La ilusión de haber llegado.

En todo momento, incluso mientras lee usted este artículo, hay personas en alguna empresa ideando nuevos modos de obtener ventajas frente a los competidores o de ganarse mejor a los clientes, y empresas dispuestas a ponerlas en explotación para obtener o renovar su ventaja competitiva.

Nuestro sector tal y como lo conocemos –cualquier sector realmente–, es el resultado de un cúmulo de innovaciones sucesivas ideadas por gente como usted y como yo, y llevadas a cabo por empresas como la suya y la nuestra. Innovaciones que han ido dando forma a la industria hasta su configuración actual. Pero cuidado, que este no es para nada el resultado final sino solo un estado intermedio más… y ya está cambiando.

Es precisamente la ilusión de conso- lidación, la percepción de “haber llegado”, la que lleva a una empresa a limitarse a optimizar la manera de hacer las cosas. En el colmo del éxito paradójico, esta estrategia puede volverla extremadamente eficiente en unas soluciones que en realidad ya no la hacen suficientemente competitiva. Esto es, y permítanme por un momento la vena dramática, como afilar el cuchillo con el que hacerse el harakiri.
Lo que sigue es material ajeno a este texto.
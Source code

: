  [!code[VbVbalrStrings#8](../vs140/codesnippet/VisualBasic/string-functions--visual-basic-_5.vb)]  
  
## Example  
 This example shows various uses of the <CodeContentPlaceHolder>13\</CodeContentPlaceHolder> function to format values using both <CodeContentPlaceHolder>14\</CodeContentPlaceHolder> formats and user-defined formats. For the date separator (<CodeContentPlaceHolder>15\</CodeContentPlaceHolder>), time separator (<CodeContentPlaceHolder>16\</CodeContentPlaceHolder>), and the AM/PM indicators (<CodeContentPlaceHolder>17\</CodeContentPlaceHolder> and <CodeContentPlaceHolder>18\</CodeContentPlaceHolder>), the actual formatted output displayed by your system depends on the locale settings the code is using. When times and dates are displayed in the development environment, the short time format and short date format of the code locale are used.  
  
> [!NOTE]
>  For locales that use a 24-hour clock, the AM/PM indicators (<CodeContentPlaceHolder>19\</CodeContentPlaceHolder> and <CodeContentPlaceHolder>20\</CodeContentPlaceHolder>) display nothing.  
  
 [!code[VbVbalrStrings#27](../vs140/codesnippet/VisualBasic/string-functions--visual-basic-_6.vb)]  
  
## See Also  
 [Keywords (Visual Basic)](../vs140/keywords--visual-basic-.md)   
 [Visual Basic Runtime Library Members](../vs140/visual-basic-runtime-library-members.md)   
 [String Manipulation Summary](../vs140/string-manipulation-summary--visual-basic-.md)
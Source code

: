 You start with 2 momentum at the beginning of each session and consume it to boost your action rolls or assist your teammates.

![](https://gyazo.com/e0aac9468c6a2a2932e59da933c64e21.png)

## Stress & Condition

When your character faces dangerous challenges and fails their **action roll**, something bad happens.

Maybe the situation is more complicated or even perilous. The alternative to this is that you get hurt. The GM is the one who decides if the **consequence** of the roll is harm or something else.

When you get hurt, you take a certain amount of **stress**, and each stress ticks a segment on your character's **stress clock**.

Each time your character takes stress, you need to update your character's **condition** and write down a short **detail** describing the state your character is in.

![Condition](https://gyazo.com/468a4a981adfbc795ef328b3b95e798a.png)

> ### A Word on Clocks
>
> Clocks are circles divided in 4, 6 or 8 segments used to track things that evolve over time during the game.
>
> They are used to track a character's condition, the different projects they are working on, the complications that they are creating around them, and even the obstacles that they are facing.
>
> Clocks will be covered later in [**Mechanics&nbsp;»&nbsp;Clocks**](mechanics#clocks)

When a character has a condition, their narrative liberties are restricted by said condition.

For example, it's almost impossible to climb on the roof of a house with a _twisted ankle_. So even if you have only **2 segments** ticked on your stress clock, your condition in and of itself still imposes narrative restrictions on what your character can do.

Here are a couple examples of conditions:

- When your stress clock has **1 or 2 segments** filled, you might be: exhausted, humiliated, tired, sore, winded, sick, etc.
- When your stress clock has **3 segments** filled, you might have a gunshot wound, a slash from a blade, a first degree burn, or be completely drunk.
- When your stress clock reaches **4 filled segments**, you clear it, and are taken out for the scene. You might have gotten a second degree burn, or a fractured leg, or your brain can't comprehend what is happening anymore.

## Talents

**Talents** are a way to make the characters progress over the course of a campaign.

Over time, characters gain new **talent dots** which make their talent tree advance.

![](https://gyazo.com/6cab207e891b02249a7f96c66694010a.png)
Innovación sostenible, ¿la hay de otra clase?.

En consecuencia, tanto si queremos renovar nuestra ventaja competitiva como si buscamos obtener nueva o si sencillamente pretendemos evitar quedarnos descolgados del pelotón, vamos a necesitar generar innovaciones continuamente. Ahora bien… ¿puede una empresa producir continuamente innovaciones que aporten verdadero valor?

Quizá una empresa deje de innovar –y de hecho lo hará si no se mantiene una actitud activa al respecto–, pero las personas nunca dejan de ser creativas en las circunstancias adecuadas. Por eso las empresas, en su carrera para ser más competitivas, necesitan gestionar las ideas generadas por sus empleados, socios, proveedores, clientes… y obtener resultados reales. Y si quieren estar con los mejores deben hacerlo sistemáticamente.

Sin embargo, es muy probable que lo que venga a la cabeza de muchos de ustedes el leer esto sean imágenes de procesos farragosos y antipáticos que consumen mucho tiempo, ofrecen pocos resultados y acaban por abandonarse. Si ese es su caso ¡hicieron ustedes bien en abandonarlo! Y es que reconozcamos que un sistema de gestión de la innovación cuyo simple uso suponga ya un obstáculo para innovar es un muy mal sistema, y no merece ni el tiempo ni el presupuesto que requiere.

Así pues, innovación sostenible significa producir continuamente innovaciones con impacto real sobre nuestra posición competitiva, ciertamente, pero también contar con un sistema de innovación cuya gestión operativa resulte en sí misma sostenible.

¿Es posible entonces ser sistemático y riguroso en la gestión de la innovación y que a la vez esta sea fluida e intuitiva? Sí, es perfectamente posible… si se cuenta con el diseño, las herramientas y la dirección adecuada. Naturalmente, en el espacio de un artículo no es posible entrar en cada uno de esos puntos, aunque a lo largo de los próximos posts sí vamos a dibujar al menos la estructura básica de un proceso de innovación que permita generar innovaciones de manera continua y ofrezca resultados suficientemente satisfactorios –cuantificados, por supuesto– y en la dirección más conveniente para la empresa:

  1. Establezca Objetivos para la Innovación.
  2. Multiplique el número de Ideas en su organización.
  3. Aplique un filtrado progresivo.
  4. Monitorice la Innovación y obtenga resultados reales.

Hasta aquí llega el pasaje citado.